Problems, persistent barriers

“I feel optimistic because of the amount of money, attention and programming that’s happening,” said Stuart Fisk, director of Allegheny Health Network’s Center for Inclusion Health, adding that the medical community is slowly moving away from the “moralistic, abstinence-only approach to drug treatment.

“But I think we’ve got a long road ahead of us.”

Mr. Fisk attended the conference along with Mitch West, AHN’s medical director of addiction services.

“I’m not yet what you would call optimistic,” Dr. West said.

He has more tools, steadily more buy-in from other doctors at AHN and improving relationships with skilled nursing facilities. On the other hand, he’s seeing patients with both drug problems and the many medical complications associated with dirty needles.

“There is such widespread injection drug use with these ultra-potent agents,” he said. “I didn’t see spinal epidural abscesses in 20 years in the ER, and now we see one a week in the ER.”

He’s seeing patients in their 20s who need heart valve replacement, bone surgery and even, in one recent case, brain surgery because of infections caused by injecting. Given that, it’s hard to be cheery.

“We don’t have expansion of syringe access or of syringe programs in Pennsylvania,” Mr. Fisk said. “That is one thing the governor has not moved on and that we are not in the forefront of in this country.”

Allegheny County so far has finalized 728 autopsies for fatal drug overdoses for 2017, of which around three-quarters involved fentanyl.

Overdoses are just the worst cases.

Some 11.5 million Americans misuse prescription opioids, including some 2 million that have “opioid use disorder,” or addiction, Dr. McCance-Katz said. She said that in 2016 another 948,000 used heroin, up from an estimated 828,000 in 2015 and just 404,000 in 2002.
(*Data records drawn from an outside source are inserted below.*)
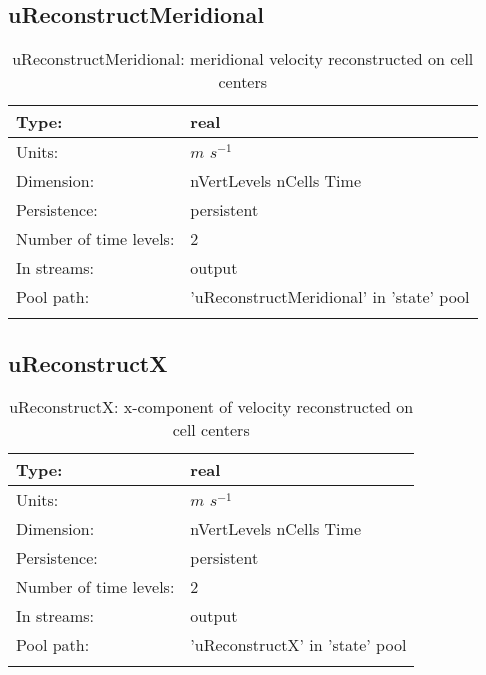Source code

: \subsection[uReconstructMeridional]{uReconstructMeridional}
\label{subsec:var_sec_state_uReconstructMeridional}
\begin{center}
\begin{longtable}{| p{2.0in} | p{4.0in} |}
        \hline 
        Type: & real \\
        \hline 
        Units: & $m$ $s^{-1}$ \\
        \hline 
        Dimension: & nVertLevels nCells Time \\
        \hline 
        Persistence: & persistent \\
        \hline 
        Number of time levels: & 2 \\
        \hline 
		 In streams: &  output \\
        \hline 
            Pool path: & 'uReconstructMeridional' in 'state' pool
 \\
		 \hline 
    \caption{uReconstructMeridional: meridional velocity reconstructed on cell centers}
\end{longtable}
\end{center}
\subsection[uReconstructX]{uReconstructX}
\label{subsec:var_sec_state_uReconstructX}
\begin{center}
\begin{longtable}{| p{2.0in} | p{4.0in} |}
        \hline 
        Type: & real \\
        \hline 
        Units: & $m$ $s^{-1}$ \\
        \hline 
        Dimension: & nVertLevels nCells Time \\
        \hline 
        Persistence: & persistent \\
        \hline 
        Number of time levels: & 2 \\
        \hline 
		 In streams: &  output \\
        \hline 
            Pool path: & 'uReconstructX' in 'state' pool
 \\
		 \hline 
    \caption{uReconstructX: x-component of velocity reconstructed on cell centers}
\end{longtable}
\end{center}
Of the millions of Americans with opioid addictions, an estimated 20 percent are getting treatment, she said. Of those getting treatment, only 37 percent are getting the three proven medicines — methadone, buprenorphine or naltrexone — she added.

“Why aren’t people using it?” asked Kelly Clark, president of the American Society of Addiction Medicine. “What are the reasons? And if we had a little more clarity on why they’re not being used, it may be easier to address some of the barriers more specifically.”

One barrier: The medications aren’t perfect.

Methadone can be abused, leading to fatal overdoses, and is extremely hard to quit. Most forms of buprenorphine aren’t very dangerous by themselves, but can be deadly in combination with other drugs, including benzodiazepines like Xanax. When naltrexone wears off, cravings for opioids can return rapidly, leading to relapse and overdose.

The drugs are being improved, so that a single shot will last a long time, Dr. McCance-Katz said.

“I’m a big fan of the long-acting preparations that are injectable,” because such drugs can’t be diverted to the black market, she said. “And I think that it takes away that decision that people have to make every single day when they’re trying to recover as to whether to continue their medications.”